Zudem ist die Frage nicht präzise gestellt, da nicht vollkommen klar ist, was mit „deutscher Widerrufsbelehrung“ gemeint ist. Ist darunter die Notwendigkeit einer Widerrufsbelehrung nach deutschem Recht in deutscher Sprache zu verstehen oder lediglich eine Belehrung in deutscher Sprache – wobei auch die Übersetzung einer dem Inhalt nach etwa spanischen Widerrufsbelehrung in deutscher Sprache darunter fallen würde?
II. Widerrufsbelehrungen und grenzüberschreitender Warenverkehr in der EU
Hinter dem Sachverhalt stecken mehrere rechtliche Fragen, die es zu beantworten gilt.
1. Widerrufsrecht ist Verbraucherschutzrecht
Das Widerrufsrecht im Fernabsatzhandel gemäß §§ 312d, 312b, 312c, 312e BGB bzw. nach der sog. Fernabsatzrichtlinie 97/7/EG vom 20. Mai 1997 dient dem Verbraucherschutz. Dies ist zwar nicht höchstrichterlich, aber vom LG Karlsruhe (Urteil vom 16.12.2011, Az. 14 O 27/11 KFH III) entschieden worden und leuchtet unmittelbar ein. Demzufolge gehört zum zwingenden Verbraucherschutzrecht das Widerrufsrecht des Verbrauchers samt all der damit verbundenen Informations- und Folgepflichten.

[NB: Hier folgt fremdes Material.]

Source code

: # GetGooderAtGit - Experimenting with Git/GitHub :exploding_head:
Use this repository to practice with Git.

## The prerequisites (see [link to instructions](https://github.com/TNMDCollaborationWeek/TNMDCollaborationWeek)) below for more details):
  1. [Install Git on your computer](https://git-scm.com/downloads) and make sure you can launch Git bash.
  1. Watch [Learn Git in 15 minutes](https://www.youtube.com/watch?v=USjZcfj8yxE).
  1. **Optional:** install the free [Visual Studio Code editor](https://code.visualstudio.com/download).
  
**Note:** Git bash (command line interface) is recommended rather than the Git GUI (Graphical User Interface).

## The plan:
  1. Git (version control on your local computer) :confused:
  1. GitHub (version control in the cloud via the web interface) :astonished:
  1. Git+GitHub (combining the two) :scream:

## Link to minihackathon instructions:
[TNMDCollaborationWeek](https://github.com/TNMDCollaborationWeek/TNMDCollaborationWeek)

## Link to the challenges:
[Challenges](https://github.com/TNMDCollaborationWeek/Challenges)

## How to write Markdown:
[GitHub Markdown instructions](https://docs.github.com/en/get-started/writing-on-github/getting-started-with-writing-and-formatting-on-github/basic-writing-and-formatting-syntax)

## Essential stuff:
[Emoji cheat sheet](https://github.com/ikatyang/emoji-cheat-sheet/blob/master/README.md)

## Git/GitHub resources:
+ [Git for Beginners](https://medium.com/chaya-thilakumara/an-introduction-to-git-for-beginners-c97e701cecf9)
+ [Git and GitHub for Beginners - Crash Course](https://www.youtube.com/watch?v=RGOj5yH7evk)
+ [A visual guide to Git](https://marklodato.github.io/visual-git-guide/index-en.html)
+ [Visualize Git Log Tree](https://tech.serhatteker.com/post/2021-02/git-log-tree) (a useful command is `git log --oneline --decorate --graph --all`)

Die Einordnung des Widerrufsrechts als Verbraucherschutzrecht ist für die Bestimmung des auf einen Kaufvertrag zwischen einem Unternehmer und einem Verbraucher anzuwendenden Rechts nach der europäischen Rom I-Verordnung (Verordnung (EG) Nr. 593/2008 vom 17. Juni 2008) relevant.
Zwar können gemäß Artikel 3 Absatz 1 der Rom I-Verordnung Käufer und Verkäufer das auf den Kaufvertrag anzuwendende Recht frei wählen; allerdings setzt sich nach Artikel 6 der Rom I-Verordnung stets auch das Verbraucherschutzrecht des Aufenthaltsstaates der Käufers durch, wenn er Verbraucher ist. Dasselbe gilt, wenn die Kaufvertragsparteien gar keine Rechtswahl getroffen haben.

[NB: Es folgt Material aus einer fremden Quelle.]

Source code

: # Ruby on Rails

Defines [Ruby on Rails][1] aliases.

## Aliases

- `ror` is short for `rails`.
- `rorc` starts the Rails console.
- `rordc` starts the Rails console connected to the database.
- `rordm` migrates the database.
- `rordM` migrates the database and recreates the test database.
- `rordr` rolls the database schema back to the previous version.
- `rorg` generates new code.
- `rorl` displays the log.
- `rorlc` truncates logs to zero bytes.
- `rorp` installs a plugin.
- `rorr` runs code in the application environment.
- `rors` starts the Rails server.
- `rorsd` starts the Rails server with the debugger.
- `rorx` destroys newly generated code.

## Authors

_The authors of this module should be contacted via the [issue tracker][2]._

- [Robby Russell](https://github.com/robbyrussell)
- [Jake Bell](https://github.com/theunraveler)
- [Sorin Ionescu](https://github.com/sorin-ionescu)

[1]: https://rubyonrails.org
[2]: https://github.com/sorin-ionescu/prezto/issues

Wird somit im Fernabsatzhandel ein Kaufvertrag zwischen einem Verkäufer, der Unternehmer ist, mit Sitz in Österreich und einem Käufer, der Verbraucher ist, mit gewöhnlichem Aufenthalt in Deutschland geschlossen, so findet deutsches Verbraucherschutzrecht und damit auch das Recht des deutschen Fernabsatzwiderrufsrechts Anwendung.
2. Relevanz der Ausrichtung auf bestimmte EU-Staaten oder des Vertragsschlusses mit Verbrauchern?

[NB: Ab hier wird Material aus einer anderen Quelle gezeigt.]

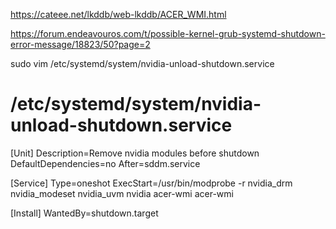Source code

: https://cateee.net/lkddb/web-lkddb/ACER_WMI.html

https://forum.endeavouros.com/t/possible-kernel-grub-systemd-shutdown-error-message/18823/50?page=2


sudo vim /etc/systemd/system/nvidia-unload-shutdown.service  

# /etc/systemd/system/nvidia-unload-shutdown.service
[Unit]
Description=Remove nvidia modules before shutdown
DefaultDependencies=no
After=sddm.service

[Service]
Type=oneshot
ExecStart=/usr/bin/modprobe -r nvidia_drm nvidia_modeset nvidia_uvm nvidia acer-wmi acer-wmi

[Install]
WantedBy=shutdown.target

Für die Beantwortung der Frage, ob das Verbraucherschutzrecht und damit das Fernabsatzwiderrufsrecht desjenigen Staates auf einen Kaufvertrag Anwendung findet, in dem der Käufer, der Verbraucher ist, seinen gewöhnlichen Aufenthalt hat, ist es irrelevant, ob der Verkäufer seinen Geschäftsbetrieb auf diesen Staat in irgendeiner Weise ausgerichtet hat.
Die etwaige Ausrichtung eines Geschäftsbetriebs – etwa eines Webshops – auf einen bestimmten Staat spielt lediglich bei der Bestimmung des anzuwendenden Wettbewerbsrechts oder des Vertragsstatuts sowie anderer rechtlicher Aspekte eine Rolle, soweit die Parteien keine ausdrückliche Rechtswahl getroffen haben.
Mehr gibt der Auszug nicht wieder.